I'm an investor in K-Green. I refer to the following 3 paragraphs from K-Green's prospectus.
"On the expiry or earlier termination of the Senoko State Land Lease, the Senoko Trustee has to yield up to SLA without charge the demised premises together all buildings, structures and appurtenances thereon in good and tenantable condition and state of repair (fair wear and tear excepted) and in clean and sanitary order and condition and all fixtures in good working condition and satisfactory maintenance (fair wear and tear excepted)."
"On the expiry or earlier termination of the Tuas DBOO Lease Agreements, Tuas DBOO SPC has to yield up to the lessor without charge the demised premises together with all buildings, structures and appurtenances thereon in good and tenantable condition and state of repair and in clean and sanitary order and condition."
"At the expiration, surrender or earlier termination of the Ulu Pandan Lease Agreement, Ulu Pandan SPC yielding up the land to PUB in a good and clean state and condition that complies with all laws at the risk and cost of Ulu Pandan SPC (including undertaking remedial works that are required to yield up the land to PUB to the requisite state and condition)."
Senoko has an agreement for extending it's lease for 15 years. For the purpose of my question, let's assume it is extended successfully.
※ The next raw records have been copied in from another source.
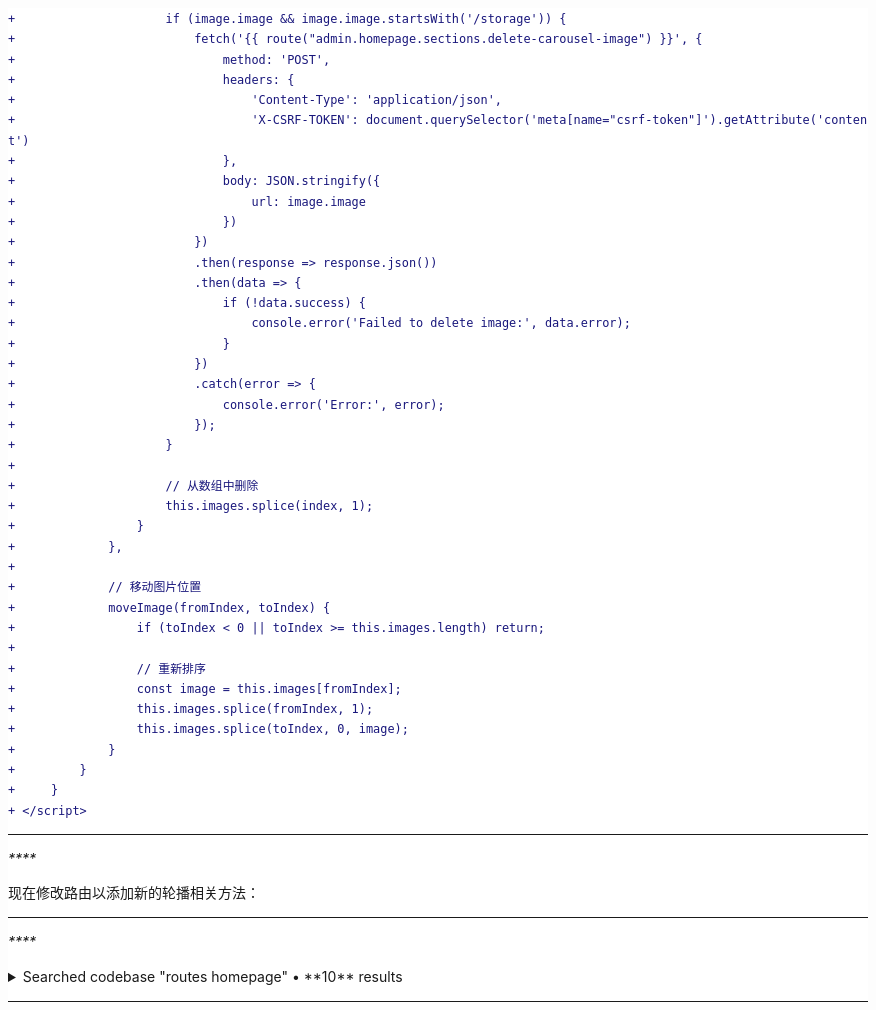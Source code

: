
 ```diff
+                     if (image.image && image.image.startsWith('/storage')) {
+                         fetch('{{ route("admin.homepage.sections.delete-carousel-image") }}', {
+                             method: 'POST',
+                             headers: {
+                                 'Content-Type': 'application/json',
+                                 'X-CSRF-TOKEN': document.querySelector('meta[name="csrf-token"]').getAttribute('content')
+                             },
+                             body: JSON.stringify({
+                                 url: image.image
+                             })
+                         })
+                         .then(response => response.json())
+                         .then(data => {
+                             if (!data.success) {
+                                 console.error('Failed to delete image:', data.error);
+                             }
+                         })
+                         .catch(error => {
+                             console.error('Error:', error);
+                         });
+                     }
+                     
+                     // 从数组中删除
+                     this.images.splice(index, 1);
+                 }
+             },
+             
+             // 移动图片位置
+             moveImage(fromIndex, toIndex) {
+                 if (toIndex < 0 || toIndex >= this.images.length) return;
+                 
+                 // 重新排序
+                 const image = this.images[fromIndex];
+                 this.images.splice(fromIndex, 1);
+                 this.images.splice(toIndex, 0, image);
+             }
+         }
+     }
+ </script> 
```

---

_****_

现在修改路由以添加新的轮播相关方法：

---

_****_

<details><summary>Searched codebase "routes homepage" • **10** results</summary></details>

---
The following is the amount of concession remaining:
Senoko: 29 years
Ulu Pandan: 17 years
Tuas: 24 years
To my understanding, at the expiry of the leases or concessions, all buildings and lands are returned without charge. Based on this, the terminal value of the NAV should logically tend to zero over a period of 29 years. Am I missing anything here?
Thank you for your email.
Your understanding of the concession agreements of the three assets under K-Green Trust (KGT) is correct.
We would like to take this opportunity to assure you that the Trustee-Manager of KGT is focused on providing long-term, regular and predictable distributions to its Unitholders. While the three existing Singapore plants are contributing steady cash flows to the Trust, KGT will also be seeking additional new assets so that the Trust can continue to maintain the level of distributions over the longer term, when the concession agreements of the three plants end.
As stated in the Introductory Document issued on the listing of KGT dated 31 May 2010, Keppel Integrated Engineering, the sponsor of KGT, has granted KGT rights of first refusal to four assets. They are the three district cooling system (DCS) plants under Keppel DHCS Pte Ltd, and a 22% stake in a waste-to-energy plant in Sweden. KGT is looking to acquire the three DCS plants in the near term.
My next reply:
thanks for your reply. I appreciate it.
My main concern lies in the long term NAV of K-Green, whether it could be maintained, or better, increase, over time. The reason for this concern lies again in the concession where the assets are to be returned without charge.
From the 3rd quarter report, EPS is 0.7 cts while FCF per share is about 3 cts. I understand there's an one-off upgrading expense of $4.8mil, or about 0.76cts per share, so the actual EPS would probably be about 1.46 cts.
The projected DPU is 3.91 cts. While it is below the FCF per share if we extrapolate it to half a year, it is greater than the EPS. Would this reduce the NAV in the long run?
I understand too that KGT is seeking to acquire new assets by leveraging on its zero gearing. By leveraging, I would presume it's taking on debts. This would increase the gearing, but does not enhance the NAV. However, this does increase the profits of KGT and hence the EPS. Let's assume again that KGT has acquired the new assets. I would like to ask if KGT plans to retain most of this additional income instead of distributing it in order to build and buff its NAV over time, assuming that the new EPS becomes greater than 3.91 cts?
At the moment, there's still no reply on the 2nd email. Granted, I made an error (as pointed out by Nick) that the one-off upgrading expense has already been factored in, and removing it will not add to the EPU.
The main concern as pointed out by many is that KGT's NAV appear to be self-liquidating; they have a fixed asset lifespan, yet they did not retain any cash for depreciation of their assets.
The only way it could work out is when KGT purchased its new assets, and ensures it's EPU is greater than it's DPU. However, whether that would happen is unknown. The only consolation is that it is at 0% gearing, which sort of assures me that the problems happening with CitySpring would likely not beset KGT in the foreseeable future.
At my average price of $1.11, I hope I won't get to regret it in time to come.